◆ **Given records**:
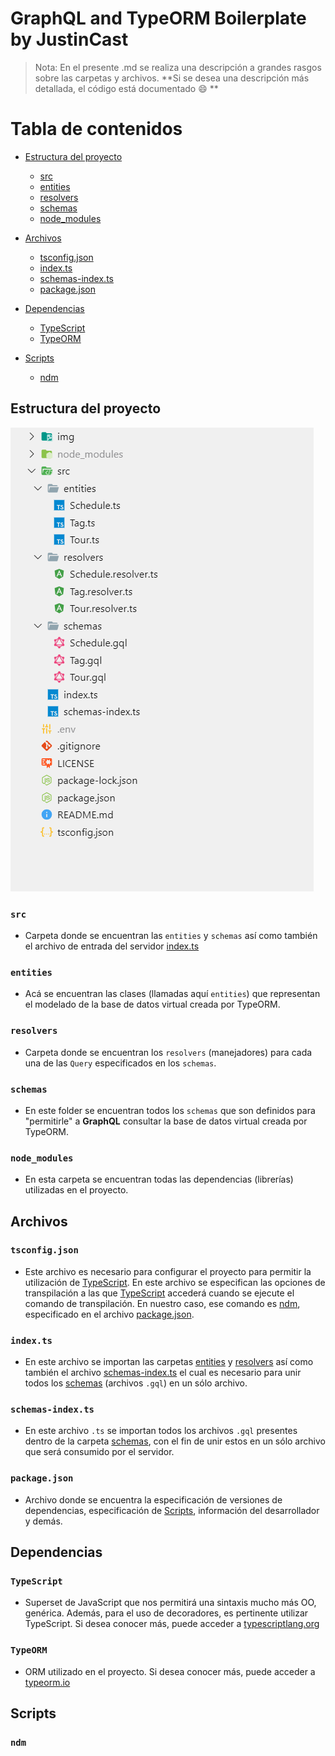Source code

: # GraphQL and TypeORM Boilerplate by JustinCast

> Nota: En el presente .md se realiza una descripción a grandes rasgos  sobre las carpetas y archivos. **Si se desea una descripción más detallada, el código está documentado  :smile:  **

# Tabla de contenidos

- [Estructura del proyecto](#Estructura-del-proyecto)
  - [src](#src)
  - [entities](#entities)
  - [resolvers](#resolvers)
  - [schemas](#schemas)
  - [node_modules](#node_modules)

- [Archivos](#Archivos)
  - [tsconfig.json](#tsconfig.json)
  - [index.ts](#index.ts)
  - [schemas-index.ts](#schemas-index.ts)
  - [package.json](#package.json)
- [Dependencias](#Dependencias)
  - [TypeScript](#TypeScript)
  - [TypeORM](#TypeORM)
- [Scripts](#Scripts)
  - [ndm](#ndm)

## Estructura del proyecto



 ![Project Structure](img/project-structure.png)



### ``src``

- Carpeta donde se encuentran las `entities` y `schemas` así como también  el archivo de entrada del servidor [index.ts]( #index.ts )

### `entities`

- Acá se encuentran las clases (llamadas aquí `entities`) que representan el modelado de la base de datos virtual creada por TypeORM.

### ``resolvers``

- Carpeta donde se encuentran los `resolvers` (manejadores) para cada una de las `Query` especificados en los `schemas`.

### ``schemas``

- En este folder se encuentran todos los `schemas` que son definidos para "permitirle" a **GraphQL** consultar la base de datos virtual creada por TypeORM.

### `node_modules`

- En esta carpeta se encuentran todas las dependencias (librerías) utilizadas en el proyecto.



## Archivos

### `tsconfig.json`

- Este archivo es necesario para configurar el proyecto para permitir la utilización de [TypeScript]( #typescript ). En este archivo se especifican las opciones de transpilación a las que [TypeScript](#TypeScript) accederá cuando se ejecute el comando de transpilación. En nuestro caso, ese comando es [ndm](#ndm), especificado en el archivo [package.json](#package.json).

### `index.ts`

- En este archivo se importan las carpetas [entities](#entities) y [resolvers](#resolvers) así como también el archivo [schemas-index.ts](#schemas-index.ts) el cual es necesario para unir todos los [schemas](#schemas) (archivos `.gql`) en un sólo archivo.

### `schemas-index.ts`

- En este archivo `.ts` se importan todos los archivos `.gql` presentes dentro de la carpeta [schemas](#schemas), con el fin de unir estos en un sólo archivo que será consumido por el servidor.

### `package.json`

- Archivo donde se encuentra la especificación de versiones de dependencias, especificación de [Scripts](#scripts), información del desarrollador y demás.

## Dependencias

### `TypeScript`

- Superset de JavaScript  que nos permitirá una sintaxis mucho más OO, genérica. Además, para el uso de decoradores, es pertinente utilizar TypeScript. Si desea conocer más, puede acceder a [typescriptlang.org]( https://www.typescriptlang.org/ )

### `TypeORM`

- ORM utilizado en el proyecto. Si desea conocer más, puede acceder a [typeorm.io](https://typeorm.io/#/  )



## Scripts

### `ndm`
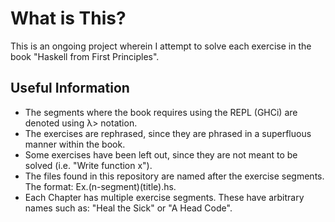 # What is This?
This is an ongoing project wherein I attempt to solve each exercise in the book "Haskell from First Principles".

## Useful Information
- The segments where the book requires using the REPL (GHCi) are denoted using λ> notation.
- The exercises are rephrased, since they are phrased in a superfluous manner within the book.
- Some exercises have been left out, since they are not meant to be solved (i.e. "Write function x").
- The files found in this repository are named after the exercise segments. The format: Ex.(n-segment)(title).hs.
- Each Chapter has multiple exercise segments. These have arbitrary names such as: "Heal the Sick" or "A Head Code".
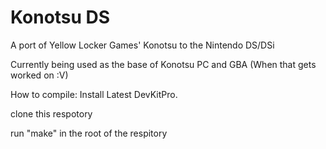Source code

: # Konotsu DS
A port of Yellow Locker Games' Konotsu to the Nintendo DS/DSi

Currently being used as the base of Konotsu PC and GBA (When that gets worked on :V)

How to compile:
Install Latest DevKitPro.

clone this respotory

run "make" in the root of the respitory
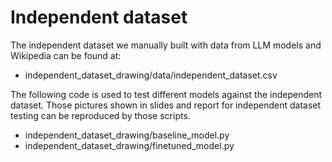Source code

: # Independent dataset

The independent dataset we manually built with data from LLM models and Wikipedia can be found at:

- independent_dataset_drawing/data/independent_dataset.csv

The following code is used to test different models against the independent dataset. Those pictures shown in slides and report for independent dataset testing can be reproduced by those scripts.

- independent_dataset_drawing/baseline_model.py
- independent_dataset_drawing/finetuned_model.py

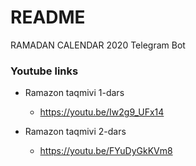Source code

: # README #

RAMADAN CALENDAR 2020 Telegram Bot

### Youtube links ###

-  Ramazon taqmivi 1-dars
    - https://youtu.be/Iw2g9_UFx14

- Ramazon taqmivi 2-dars
    - https://youtu.be/FYuDyGkKVm8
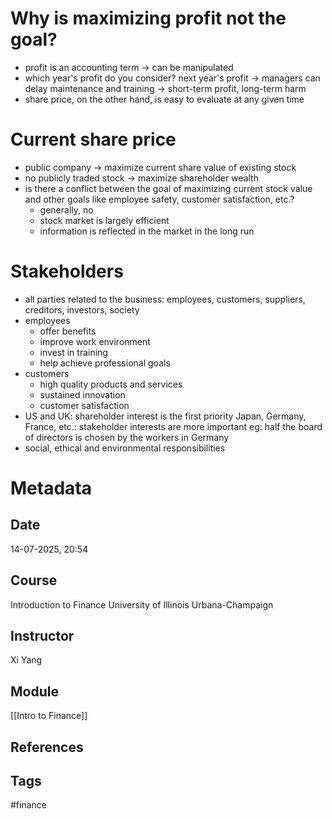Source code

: # Why is maximizing profit not the goal?
- profit is an accounting term -> can be manipulated
- which year's profit do you consider?
  next year's profit -> managers can delay maintenance and training -> short-term profit, long-term harm
- share price, on the other hand, is easy to evaluate at any given time
# Current share price
- public company -> maximize current share value of existing stock
- no publicly traded stock -> maximize shareholder wealth
- is there a conflict between the goal of maximizing current stock value and other goals like employee safety, customer satisfaction, etc.?
	- generally, no
	- stock market is largely efficient
	- information is reflected in the market in the long run
# Stakeholders
- all parties related to the business: employees, customers, suppliers, creditors, investors, society
- employees
	- offer benefits
	- improve work environment
	- invest in training
	- help achieve professional goals
- customers
	- high quality products and services
	- sustained innovation
	- customer satisfaction
- US and UK: shareholder interest is the first priority
  Japan, Germany, France, etc.: stakeholder interests are more important
  eg: half the board of directors is chosen by the workers in Germany
- social, ethical and environmental responsibilities
# Metadata
## Date
14-07-2025, 20:54
## Course
Introduction to Finance
University of Illinois Urbana-Champaign
## Instructor
Xi Yang
## Module
[[Intro to Finance]]
## References
## Tags
#finance 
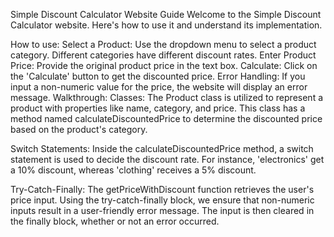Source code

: Simple Discount Calculator Website Guide
Welcome to the Simple Discount Calculator website. Here's how to use it and understand its implementation.

How to use:
Select a Product: Use the dropdown menu to select a product category. Different categories have different discount rates.
Enter Product Price: Provide the original product price in the text box.
Calculate: Click on the 'Calculate' button to get the discounted price.
Error Handling: If you input a non-numeric value for the price, the website will display an error message.
Walkthrough:
Classes:
The Product class is utilized to represent a product with properties like name, category, and price. This class has a method named calculateDiscountedPrice to determine the discounted price based on the product's category.

Switch Statements:
Inside the calculateDiscountedPrice method, a switch statement is used to decide the discount rate. For instance, 'electronics' get a 10% discount, whereas 'clothing' receives a 5% discount.

Try-Catch-Finally:
The getPriceWithDiscount function retrieves the user's price input. Using the try-catch-finally block, we ensure that non-numeric inputs result in a user-friendly error message. The input is then cleared in the finally block, whether or not an error occurred.

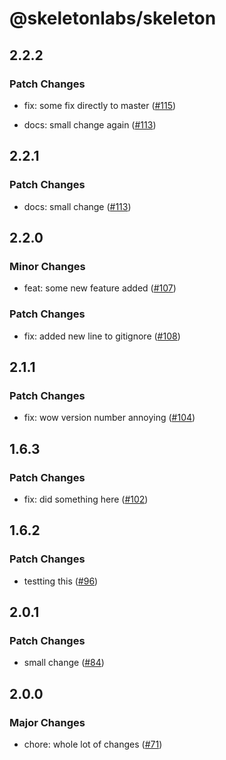 # @skeletonlabs/skeleton

## 2.2.2

### Patch Changes

- fix: some fix directly to master ([#115](https://github.com/AdrianGonz97/experimental-skeleton-monorepo/pull/115))

- docs: small change again ([#113](https://github.com/AdrianGonz97/experimental-skeleton-monorepo/pull/113))

## 2.2.1

### Patch Changes

- docs: small change ([#113](https://github.com/AdrianGonz97/experimental-skeleton-monorepo/pull/113))

## 2.2.0

### Minor Changes

- feat: some new feature added ([#107](https://github.com/AdrianGonz97/experimental-skeleton-monorepo/pull/107))

### Patch Changes

- fix: added new line to gitignore ([#108](https://github.com/AdrianGonz97/experimental-skeleton-monorepo/pull/108))

## 2.1.1

### Patch Changes

- fix: wow version number annoying ([#104](https://github.com/AdrianGonz97/experimental-skeleton-monorepo/pull/104))

## 1.6.3

### Patch Changes

- fix: did something here ([#102](https://github.com/AdrianGonz97/experimental-skeleton-monorepo/pull/102))

## 1.6.2

### Patch Changes

- testting this ([#96](https://github.com/AdrianGonz97/experimental-skeleton-monorepo/pull/96))

## 2.0.1

### Patch Changes

- small change ([#84](https://github.com/AdrianGonz97/experimental-skeleton-monorepo/pull/84))

## 2.0.0

### Major Changes

- chore: whole lot of changes ([#71](https://github.com/AdrianGonz97/experimental-skeleton-monorepo/pull/71))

◆ **Work request**: Leave out the pictures and set down everything else in the entries above exactly.

◆ **Reply to the exercise**:
Source code

: # GraphQL and TypeORM Boilerplate by JustinCast

> Nota: En el presente .md se realiza una descripción a grandes rasgos  sobre las carpetas y archivos. **Si se desea una descripción más detallada, el código está documentado  :smile:  **

# Tabla de contenidos

- [Estructura del proyecto](#Estructura-del-proyecto)
  - [src](#src)
  - [entities](#entities)
  - [resolvers](#resolvers)
  - [schemas](#schemas)
  - [node_modules](#node_modules)

- [Archivos](#Archivos)
  - [tsconfig.json](#tsconfig.json)
  - [index.ts](#index.ts)
  - [schemas-index.ts](#schemas-index.ts)
  - [package.json](#package.json)
- [Dependencias](#Dependencias)
  - [TypeScript](#TypeScript)
  - [TypeORM](#TypeORM)
- [Scripts](#Scripts)
  - [ndm](#ndm)

## Estructura del proyecto



 ![Project Structure](img/project-structure.png)



### ``src``

- Carpeta donde se encuentran las `entities` y `schemas` así como también  el archivo de entrada del servidor [index.ts]( #index.ts )

### `entities`

- Acá se encuentran las clases (llamadas aquí `entities`) que representan el modelado de la base de datos virtual creada por TypeORM.

### ``resolvers``

- Carpeta donde se encuentran los `resolvers` (manejadores) para cada una de las `Query` especificados en los `schemas`.

### ``schemas``

- En este folder se encuentran todos los `schemas` que son definidos para "permitirle" a **GraphQL** consultar la base de datos virtual creada por TypeORM.

### `node_modules`

- En esta carpeta se encuentran todas las dependencias (librerías) utilizadas en el proyecto.



## Archivos

### `tsconfig.json`

- Este archivo es necesario para configurar el proyecto para permitir la utilización de [TypeScript]( #typescript ). En este archivo se especifican las opciones de transpilación a las que [TypeScript](#TypeScript) accederá cuando se ejecute el comando de transpilación. En nuestro caso, ese comando es [ndm](#ndm), especificado en el archivo [package.json](#package.json).

### `index.ts`

- En este archivo se importan las carpetas [entities](#entities) y [resolvers](#resolvers) así como también el archivo [schemas-index.ts](#schemas-index.ts) el cual es necesario para unir todos los [schemas](#schemas) (archivos `.gql`) en un sólo archivo.

### `schemas-index.ts`

- En este archivo `.ts` se importan todos los archivos `.gql` presentes dentro de la carpeta [schemas](#schemas), con el fin de unir estos en un sólo archivo que será consumido por el servidor.

### `package.json`

- Archivo donde se encuentra la especificación de versiones de dependencias, especificación de [Scripts](#scripts), información del desarrollador y demás.

## Dependencias

### `TypeScript`

- Superset de JavaScript  que nos permitirá una sintaxis mucho más OO, genérica. Además, para el uso de decoradores, es pertinente utilizar TypeScript. Si desea conocer más, puede acceder a [typescriptlang.org]( https://www.typescriptlang.org/ )

### `TypeORM`

- ORM utilizado en el proyecto. Si desea conocer más, puede acceder a [typeorm.io](https://typeorm.io/#/  )



## Scripts

### `ndm`
 # What is This?
This is an ongoing project wherein I attempt to solve each exercise in the book "Haskell from First Principles".

## Useful Information
- The segments where the book requires using the REPL (GHCi) are denoted using λ> notation.
- The exercises are rephrased, since they are phrased in a superfluous manner within the book.
- Some exercises have been left out, since they are not meant to be solved (i.e. "Write function x").
- The files found in this repository are named after the exercise segments. The format: Ex.(n-segment)(title).hs.
- Each Chapter has multiple exercise segments. These have arbitrary names such as: "Heal the Sick" or "A Head Code".
Source code

: # Konotsu DS
A port of Yellow Locker Games' Konotsu to the Nintendo DS/DSi

Currently being used as the base of Konotsu PC and GBA (When that gets worked on :V)

How to compile:
Install Latest DevKitPro.

clone this respotory

run "make" in the root of the respitory
Source code

: # Independent dataset

The independent dataset we manually built with data from LLM models and Wikipedia can be found at:

- independent_dataset_drawing/data/independent_dataset.csv

The following code is used to test different models against the independent dataset. Those pictures shown in slides and report for independent dataset testing can be reproduced by those scripts.

- independent_dataset_drawing/baseline_model.py
- independent_dataset_drawing/finetuned_model.py

Source code

: # README #

RAMADAN CALENDAR 2020 Telegram Bot

### Youtube links ###

-  Ramazon taqmivi 1-dars
    - https://youtu.be/Iw2g9_UFx14

- Ramazon taqmivi 2-dars
    - https://youtu.be/FYuDyGkKVm8
Source code

: # Why is maximizing profit not the goal?
- profit is an accounting term -> can be manipulated
- which year's profit do you consider?
  next year's profit -> managers can delay maintenance and training -> short-term profit, long-term harm
- share price, on the other hand, is easy to evaluate at any given time
# Current share price
- public company -> maximize current share value of existing stock
- no publicly traded stock -> maximize shareholder wealth
- is there a conflict between the goal of maximizing current stock value and other goals like employee safety, customer satisfaction, etc.?
	- generally, no
	- stock market is largely efficient
	- information is reflected in the market in the long run
# Stakeholders
- all parties related to the business: employees, customers, suppliers, creditors, investors, society
- employees
	- offer benefits
	- improve work environment
	- invest in training
	- help achieve professional goals
- customers
	- high quality products and services
	- sustained innovation
	- customer satisfaction
- US and UK: shareholder interest is the first priority
  Japan, Germany, France, etc.: stakeholder interests are more important
  eg: half the board of directors is chosen by the workers in Germany
- social, ethical and environmental responsibilities
# Metadata
## Date
14-07-2025, 20:54
## Course
Introduction to Finance
University of Illinois Urbana-Champaign
## Instructor
Xi Yang
## Module
[[Intro to Finance]]
## References
## Tags
#finance 
Source code

: Simple Discount Calculator Website Guide
Welcome to the Simple Discount Calculator website. Here's how to use it and understand its implementation.

How to use:
Select a Product: Use the dropdown menu to select a product category. Different categories have different discount rates.
Enter Product Price: Provide the original product price in the text box.
Calculate: Click on the 'Calculate' button to get the discounted price.
Error Handling: If you input a non-numeric value for the price, the website will display an error message.
Walkthrough:
Classes:
The Product class is utilized to represent a product with properties like name, category, and price. This class has a method named calculateDiscountedPrice to determine the discounted price based on the product's category.

Switch Statements:
Inside the calculateDiscountedPrice method, a switch statement is used to decide the discount rate. For instance, 'electronics' get a 10% discount, whereas 'clothing' receives a 5% discount.

Try-Catch-Finally:
The getPriceWithDiscount function retrieves the user's price input. Using the try-catch-finally block, we ensure that non-numeric inputs result in a user-friendly error message. The input is then cleared in the finally block, whether or not an error occurred.

 # @skeletonlabs/skeleton

## 2.2.2

### Patch Changes

- fix: some fix directly to master ([#115](https://github.com/AdrianGonz97/experimental-skeleton-monorepo/pull/115))

- docs: small change again ([#113](https://github.com/AdrianGonz97/experimental-skeleton-monorepo/pull/113))

## 2.2.1

### Patch Changes

- docs: small change ([#113](https://github.com/AdrianGonz97/experimental-skeleton-monorepo/pull/113))

## 2.2.0

### Minor Changes

- feat: some new feature added ([#107](https://github.com/AdrianGonz97/experimental-skeleton-monorepo/pull/107))

### Patch Changes

- fix: added new line to gitignore ([#108](https://github.com/AdrianGonz97/experimental-skeleton-monorepo/pull/108))

## 2.1.1

### Patch Changes

- fix: wow version number annoying ([#104](https://github.com/AdrianGonz97/experimental-skeleton-monorepo/pull/104))

## 1.6.3

### Patch Changes

- fix: did something here ([#102](https://github.com/AdrianGonz97/experimental-skeleton-monorepo/pull/102))

## 1.6.2

### Patch Changes

- testting this ([#96](https://github.com/AdrianGonz97/experimental-skeleton-monorepo/pull/96))

## 2.0.1

### Patch Changes

- small change ([#84](https://github.com/AdrianGonz97/experimental-skeleton-monorepo/pull/84))

## 2.0.0

### Major Changes

- chore: whole lot of changes ([#71](https://github.com/AdrianGonz97/experimental-skeleton-monorepo/pull/71))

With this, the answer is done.